§ **What you need to do**: Output the first line below and each one after it, exactly, up to and including the line holding "существующих проектов, в". Pictures should not be copied.

§ **Supplied material**:
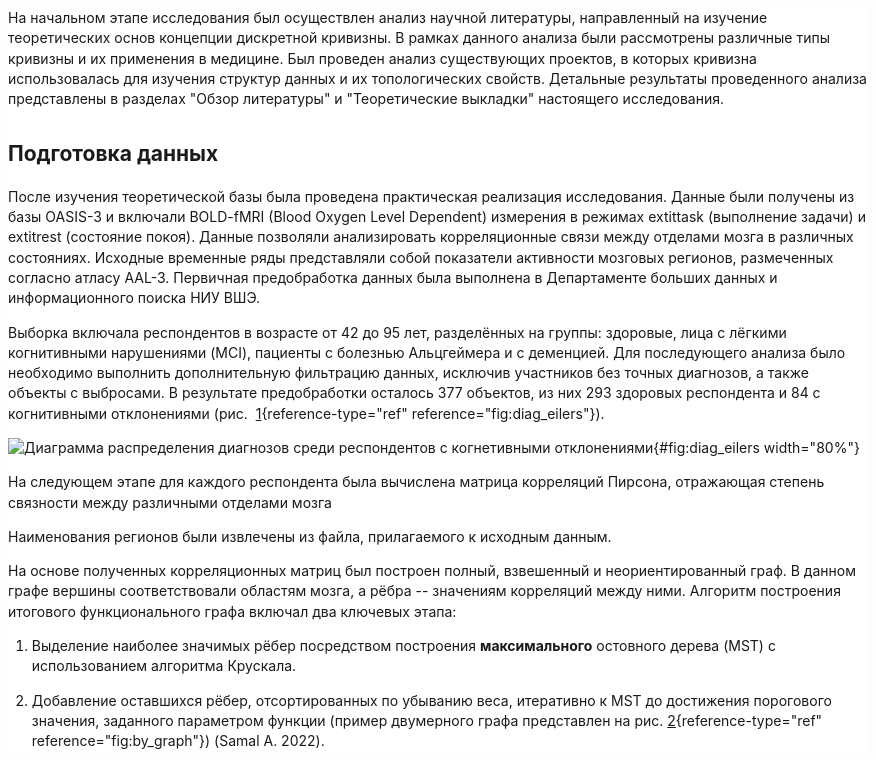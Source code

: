 На начальном этапе исследования был осуществлен анализ научной
литературы, направленный на изучение теоретических основ концепции
дискретной кривизны. В рамках данного анализа были рассмотрены различные
типы кривизны и их применения в медицине. Был проведен анализ
существующих проектов, в которых кривизна использовалась для изучения
структур данных и их топологических свойств. Детальные результаты
проведенного анализа представлены в разделах "Обзор литературы" и
"Теоретические выкладки" настоящего исследования.

## Подготовка данных

После изучения теоретической базы была проведена практическая реализация
исследования. Данные были получены из базы OASIS-3 и включали BOLD-fMRI
(Blood Oxygen Level Dependent) измерения в режимах extittask (выполнение
задачи) и extitrest (состояние покоя). Данные позволяли анализировать
корреляционные связи между отделами мозга в различных состояниях.
Исходные временные ряды представляли собой показатели активности
мозговых регионов, размеченных согласно атласу AAL-3. Первичная
предобработка данных была выполнена в Департаменте больших данных и
информационного поиска НИУ ВШЭ.

Выборка включала респондентов в возрасте от 42 до 95 лет, разделённых на
группы: здоровые, лица с лёгкими когнитивными нарушениями (MCI),
пациенты с болезнью Альцгеймера и с деменцией. Для последующего анализа
было необходимо выполнить дополнительную фильтрацию данных, исключив
участников без точных диагнозов, а также объекты с выбросами. В
результате предобработки осталось 377 объектов, из них 293 здоровых
респондента и 84 с когнитивными отклонениями (рис.
 [1](#fig:diag_eilers){reference-type="ref"
reference="fig:diag_eilers"}).

![Диаграмма распределения диагнозов среди респондентов с когнетивными
отклонениями](graphics/graphics/eilers.png){#fig:diag_eilers
width="80%"}

На следующем этапе для каждого респондента была вычислена матрица
корреляций Пирсона, отражающая степень связности между различными
отделами мозга

Наименования регионов были извлечены из файла, прилагаемого к исходным
данным.

На основе полученных корреляционных матриц был построен полный,
взвешенный и неориентированный граф. В данном графе вершины
соответствовали областям мозга, а рёбра -- значениям корреляций между
ними. Алгоритм построения итогового функционального графа включал два
ключевых этапа:

1.  Выделение наиболее значимых рёбер посредством построения
    **максимального** остовного дерева (MST) с использованием алгоритма
    Крускала.

2.  Добавление оставшихся рёбер, отсортированных по убыванию веса,
    итеративно к MST до достижения порогового значения, заданного
    параметром функции (пример двумерного графа представлен на
    рис. [2](#fig:by_graph){reference-type="ref"
    reference="fig:by_graph"}) (Samal A. 2022).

§ **Exercise answer**:
Source code

: На начальном этапе исследования был осуществлен анализ научной
литературы, направленный на изучение теоретических основ концепции
дискретной кривизны. В рамках данного анализа были рассмотрены различные
типы кривизны и их применения в медицине. Был проведен анализ
существующих проектов, в которых кривизна использовалась для изучения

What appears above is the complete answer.